Look. Vertical scaling is simpler first. No distributed coordination. No request routing changes. No cross-node state issues. That is why teams start there. Now what is the problem? The cost curve bends upward. A 2x bigger machine often costs more than 2x. There is also a ceiling. You cannot buy infinite single-box capacity. Horizontal scaling removes that ceiling for stateless tiers. But it adds failure modes. Retries. Load balancing. Uneven traffic. Cross-node debugging. Simple, no? So the question is not, "Which is better?" The question is, "Which limit is hurting us now?"

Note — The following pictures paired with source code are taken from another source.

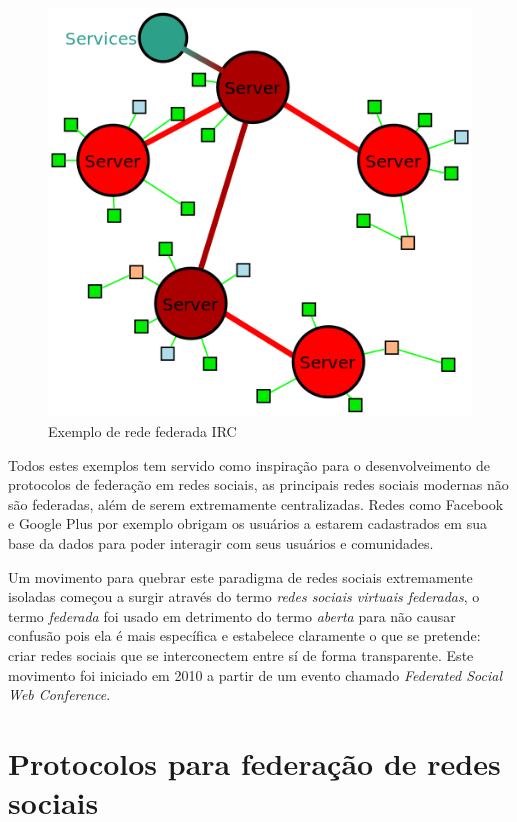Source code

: \documentclass[12pt]{article}
\begin{document}
\begin{figure}[h]
\center
\includegraphics[scale=0.4]{Ircnetz-Schema.png}
\caption{Exemplo de rede federada IRC}
\label{irc}
\end{figure}

Todos estes exemplos tem servido como inspiração para o desenvolveimento de
protocolos de federação em redes sociais, as principais redes sociais modernas
não são federadas, além de serem extremamente centralizadas. Redes como
Facebook e Google Plus por exemplo obrigam os usuários a estarem cadastrados
em sua base da dados para poder interagir com seus usuários e comunidades.

Um movimento para quebrar este paradigma de redes sociais extremamente
isoladas começou a surgir através do termo {\it redes sociais virtuais
federadas}, o termo {\it federada} foi usado em detrimento do termo {\it
aberta} para não causar confusão pois ela é mais específica e estabelece
claramente o que se pretende: criar redes sociais que se interconectem entre
sí de forma transparente. Este movimento foi iniciado em 2010 a partir de um
evento chamado {\it Federated Social Web Conference}\cite{aurelio}.

\section{Protocolos para federação de redes sociais}
\end{document}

2) Horizontal scaling requires stateless services¶

This is the part candidates skip. You cannot spread traffic well if each node hides user state in memory. That is the session affinity trap.

bad:
client ──→ LB ──→ app-3 holds session in RAM
                     │
next request ────────┘ must return to app-3

good:
client ──→ LB ──→ any app node
                    │
                    └── session in Redis / DB / token

Why is sticky routing an anti-pattern? Because it couples scale to past placement. If app-3 dies, its sessions vanish or reconnect painfully. If app-3 gets hot, the load balancer cannot freely spread traffic. If you deploy a new version, draining gets harder. So what to do? Move per-user state out of process memory. Use signed tokens for lightweight session state. Use Redis or a database for shared session state when needed. Keep the service logic stateless. Then any node can serve the next order ticket. That is how auto-scaling becomes real. That is how rolling deploys become ordinary. That is how one hot node stops ruining the whole restaurant.

3) Database scaling usually happens in stages¶

Application servers are easier to scale than databases. So we scale the database more carefully. Stage one is vertical scaling. A bigger primary often buys time. Stage two is read replicas. Stage three is sharding.

writes ──→ primary DB
             │
reads ──→ replicas A, B, C

Read replicas help when reads dominate. Why? Because one node still owns writes. That keeps write correctness simpler. The replicas answer read traffic. Now what is the problem? Replica lag. A user writes a comment. Then refreshes immediately. Replica may not have it yet. So read-after-write paths may need primary reads or sticky freshness logic. Simple, no? Read replicas are great when: - reads are much higher than writes - some staleness is acceptable - write throughput still fits one primary Read replicas do not solve: - primary write bottlenecks - huge single-table growth forever - cross-region write contention When those become painful, sharding arrives. Not before. Read replicas are usually cheaper than sharding. Operationally and mentally.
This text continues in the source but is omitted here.